:: Work instruction ::
Transcribe exactly the lines that begin the material and continue through the line containing "3. 与 AsyncPoster". Leave out whatever follows.

*** Begin section ***

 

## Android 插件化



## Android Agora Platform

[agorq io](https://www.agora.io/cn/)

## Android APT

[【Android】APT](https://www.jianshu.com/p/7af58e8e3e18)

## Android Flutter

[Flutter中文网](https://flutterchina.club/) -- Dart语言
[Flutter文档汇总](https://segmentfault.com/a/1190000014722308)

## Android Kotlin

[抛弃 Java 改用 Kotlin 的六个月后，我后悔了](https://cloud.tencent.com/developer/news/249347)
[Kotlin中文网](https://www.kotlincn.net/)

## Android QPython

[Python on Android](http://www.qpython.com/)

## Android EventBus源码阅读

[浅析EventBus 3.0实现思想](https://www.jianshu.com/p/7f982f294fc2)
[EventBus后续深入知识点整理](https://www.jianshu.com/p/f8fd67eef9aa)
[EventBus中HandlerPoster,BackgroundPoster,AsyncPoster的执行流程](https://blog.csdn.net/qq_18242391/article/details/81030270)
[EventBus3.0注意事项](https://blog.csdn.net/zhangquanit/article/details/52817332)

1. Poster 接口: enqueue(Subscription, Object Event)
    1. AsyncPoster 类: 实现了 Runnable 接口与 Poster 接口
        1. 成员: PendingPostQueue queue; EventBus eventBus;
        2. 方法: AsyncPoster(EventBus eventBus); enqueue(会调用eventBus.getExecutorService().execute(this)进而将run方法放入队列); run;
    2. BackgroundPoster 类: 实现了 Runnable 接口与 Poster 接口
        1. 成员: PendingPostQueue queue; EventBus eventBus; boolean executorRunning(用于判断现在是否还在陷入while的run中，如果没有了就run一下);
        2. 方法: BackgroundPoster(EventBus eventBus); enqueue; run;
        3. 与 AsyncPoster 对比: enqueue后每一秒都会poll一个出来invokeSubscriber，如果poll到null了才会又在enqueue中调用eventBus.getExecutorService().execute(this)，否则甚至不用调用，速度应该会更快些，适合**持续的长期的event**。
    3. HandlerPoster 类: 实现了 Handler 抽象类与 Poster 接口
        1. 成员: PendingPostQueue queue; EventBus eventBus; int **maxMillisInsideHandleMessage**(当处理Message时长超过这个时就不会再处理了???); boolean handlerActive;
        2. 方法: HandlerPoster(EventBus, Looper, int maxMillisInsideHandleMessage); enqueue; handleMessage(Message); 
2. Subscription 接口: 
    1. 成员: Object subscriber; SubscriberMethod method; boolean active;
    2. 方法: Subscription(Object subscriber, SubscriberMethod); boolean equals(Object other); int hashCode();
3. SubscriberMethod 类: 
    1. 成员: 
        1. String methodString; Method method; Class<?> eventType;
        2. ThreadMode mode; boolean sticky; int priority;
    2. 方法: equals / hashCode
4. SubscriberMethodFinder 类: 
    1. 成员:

*** End section ***

:: Answer box ::
## Android 插件化



## Android Agora Platform

[agorq io](https://www.agora.io/cn/)

## Android APT

[【Android】APT](https://www.jianshu.com/p/7af58e8e3e18)

## Android Flutter

[Flutter中文网](https://flutterchina.club/) -- Dart语言
[Flutter文档汇总](https://segmentfault.com/a/1190000014722308)

## Android Kotlin

[抛弃 Java 改用 Kotlin 的六个月后，我后悔了](https://cloud.tencent.com/developer/news/249347)
[Kotlin中文网](https://www.kotlincn.net/)

## Android QPython

[Python on Android](http://www.qpython.com/)

## Android EventBus源码阅读

[浅析EventBus 3.0实现思想](https://www.jianshu.com/p/7f982f294fc2)
[EventBus后续深入知识点整理](https://www.jianshu.com/p/f8fd67eef9aa)
[EventBus中HandlerPoster,BackgroundPoster,AsyncPoster的执行流程](https://blog.csdn.net/qq_18242391/article/details/81030270)
[EventBus3.0注意事项](https://blog.csdn.net/zhangquanit/article/details/52817332)

1. Poster 接口: enqueue(Subscription, Object Event)
    1. AsyncPoster 类: 实现了 Runnable 接口与 Poster 接口
        1. 成员: PendingPostQueue queue; EventBus eventBus;
        2. 方法: AsyncPoster(EventBus eventBus); enqueue(会调用eventBus.getExecutorService().execute(this)进而将run方法放入队列); run;
    2. BackgroundPoster 类: 实现了 Runnable 接口与 Poster 接口
        1. 成员: PendingPostQueue queue; EventBus eventBus; boolean executorRunning(用于判断现在是否还在陷入while的run中，如果没有了就run一下);
        2. 方法: BackgroundPoster(EventBus eventBus); enqueue; run;
        3. 与 AsyncPoster 对比: enqueue后每一秒都会poll一个出来invokeSubscriber，如果poll到null了才会又在enqueue中调用eventBus.getExecutorService().execute(this)，否则甚至不用调用，速度应该会更快些，适合**持续的长期的event**。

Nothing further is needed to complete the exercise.